Puppies are lovely little creatures no matter what breed they happen to be and sharing your home with one is a lot of fun. However, when they start teething it can be a little stressful for your four-legged companion because through no fault of their own they start chewing on just about everything they come across around the home just to ease their discomfort!
The thing to remember is during the first year of their lives, puppies have a lot to deal with and they have to cope with some pretty big changes. This includes things that start happening in their mouths. By the time they arrive home with you, puppy will have had their deciduous (baby) teeth burst through their gums, which typically happens when they are just 2 to 3 weeks old.
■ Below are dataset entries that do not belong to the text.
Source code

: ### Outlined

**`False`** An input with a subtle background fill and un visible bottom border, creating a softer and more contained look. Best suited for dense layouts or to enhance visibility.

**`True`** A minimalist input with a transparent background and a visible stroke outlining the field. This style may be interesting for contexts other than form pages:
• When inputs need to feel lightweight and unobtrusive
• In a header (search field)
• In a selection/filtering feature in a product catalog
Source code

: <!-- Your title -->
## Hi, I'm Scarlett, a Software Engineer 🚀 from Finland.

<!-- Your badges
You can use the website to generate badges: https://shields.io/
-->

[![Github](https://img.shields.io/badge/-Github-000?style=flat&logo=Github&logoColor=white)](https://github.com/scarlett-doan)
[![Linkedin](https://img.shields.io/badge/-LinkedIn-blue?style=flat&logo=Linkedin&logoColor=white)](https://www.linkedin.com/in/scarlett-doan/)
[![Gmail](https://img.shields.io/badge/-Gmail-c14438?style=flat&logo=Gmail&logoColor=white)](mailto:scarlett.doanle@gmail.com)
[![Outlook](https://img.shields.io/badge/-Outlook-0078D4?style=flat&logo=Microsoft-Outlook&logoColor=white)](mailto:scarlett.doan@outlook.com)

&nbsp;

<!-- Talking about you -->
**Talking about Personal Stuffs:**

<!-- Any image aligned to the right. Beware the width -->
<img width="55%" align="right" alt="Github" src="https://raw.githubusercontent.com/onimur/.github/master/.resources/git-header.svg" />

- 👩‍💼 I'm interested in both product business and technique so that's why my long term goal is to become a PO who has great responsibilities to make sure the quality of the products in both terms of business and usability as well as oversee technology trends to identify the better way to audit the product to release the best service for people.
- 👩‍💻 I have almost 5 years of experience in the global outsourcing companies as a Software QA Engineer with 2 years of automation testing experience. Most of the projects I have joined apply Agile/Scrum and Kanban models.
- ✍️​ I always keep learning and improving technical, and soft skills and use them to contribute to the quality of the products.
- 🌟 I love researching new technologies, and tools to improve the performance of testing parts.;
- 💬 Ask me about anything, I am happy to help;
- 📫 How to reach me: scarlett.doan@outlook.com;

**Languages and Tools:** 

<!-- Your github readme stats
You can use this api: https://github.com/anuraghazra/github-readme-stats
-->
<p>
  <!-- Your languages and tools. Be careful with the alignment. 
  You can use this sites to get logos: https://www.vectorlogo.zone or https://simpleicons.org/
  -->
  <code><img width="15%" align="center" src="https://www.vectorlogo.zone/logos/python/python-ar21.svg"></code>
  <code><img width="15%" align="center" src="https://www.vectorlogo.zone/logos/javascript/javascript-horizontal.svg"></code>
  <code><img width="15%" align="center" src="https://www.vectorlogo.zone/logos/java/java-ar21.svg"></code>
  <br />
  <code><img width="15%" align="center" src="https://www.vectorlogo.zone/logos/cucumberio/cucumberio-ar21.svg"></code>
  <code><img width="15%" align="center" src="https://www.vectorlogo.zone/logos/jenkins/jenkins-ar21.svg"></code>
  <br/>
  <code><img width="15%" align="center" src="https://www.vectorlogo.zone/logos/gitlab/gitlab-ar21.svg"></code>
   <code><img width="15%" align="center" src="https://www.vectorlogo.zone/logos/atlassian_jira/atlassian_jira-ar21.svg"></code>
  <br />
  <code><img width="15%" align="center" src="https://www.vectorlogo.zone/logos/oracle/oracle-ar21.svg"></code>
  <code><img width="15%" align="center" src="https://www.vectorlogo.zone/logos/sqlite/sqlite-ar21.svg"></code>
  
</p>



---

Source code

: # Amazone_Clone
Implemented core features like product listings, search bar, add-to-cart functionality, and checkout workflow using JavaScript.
At around eight weeks old, they should have all of these small albeit very sharp teeth in place and it’s when “mum” really starts to object a little when they try to suckle her and you know it's time for pups to be weaned!
Puppies start to lose their puppy teeth at anything from 8 to 12 weeks old. You'll probably notice they are quite loose and start falling out which they have to do to make room for their permanent teeth to push through. The first of these to appear are your pup's incisors, closely followed by their canine teeth (fangs) and then their premolars will appear. The last of the permanent teeth to push through are your puppy's molars. Most breeds have their full set of permanent teeth by the time they reach 8 months old.
Dogs just like people can suffer painful dental issues and this includes young puppies. It's really important to keep an eye on your pup's teeth right from the word go to make sure all their permanent adult ones are coming through correctly and that none are impacted or are pushing through at a funny angle. If it looks like anything untoward is going on in their mouths, a quick trip to the vet is definitely in order so they can assess your pet's mouth and recommend what should be done to correct things.
Retained deciduous teeth - when baby teeth don't fall out it leaves no room for the permanent teeth to push through which is a condition referred to as “retained deciduous teeth”. When two teeth have to compete for the same space it can be very painful and lead to all sorts of other dental issues. Every time your pup eats anything, food will get caught in between the two teeth which will eventually lead to them suffering from periodontal disease.
Pressure can build up when baby teeth leave no room for permanent teeth to grow properly and this leads to the tooth growing at abnormal angles in your puppy's mouth. This can lead to ulcers developing, especially if the tooth starts to rub on a puppy's lips or gums. It can also affect your puppies “bite” which means the upper and lower teeth won't meet properly and this makes it that much harder for them to chew their food correctly.
If you suspect your puppy has any retained deciduous teeth in their mouths, you need to ask the vet to examine them and if necessary remove the offending teeth surgically to correct the problem. In a perfect world, this would need to be done as soon as possible so that the permanent tooth can grow through normally. Most vets would take a close look at a young dog's teeth when they are taken in to be neutered or spayed because it's so much easier to do when dogs are sedated. If the vet finds any problems with retained deciduous teeth, this is when they could correct the problem if it's previously gone unnoticed.
It's really important to help puppies through the painful teething process they all go through and the best way of doing this is to make sure they have plenty of safe, well made chewy rubber toys to gnaw on whenever they feel the need to do so. If they are experiencing lots of discomfort, there are some very good puppy specific products on the market which can really make life more comfortable for your little friend. These soothing gels are formulated for use on puppies and they help them through some difficult times. You can also buy special soothing treats for your pup to gnaw on which helps take away a lot of the discomfort too.
Teething can be a difficult time for a puppy so making things more comfortable for them goes a long way in not only helping them through the process, but it saves your furniture too. It’s a good idea to keep an eye on things when your puppy is losing their baby teeth to make sure their permanent ones are coming through properly and that no deciduous teeth are refusing to fall out causing a condition known as retained deciduous teeth. If you suspect there is a problem the sooner the vet deals with it the better because it means your pup’s permanent teeth can grow through correctly.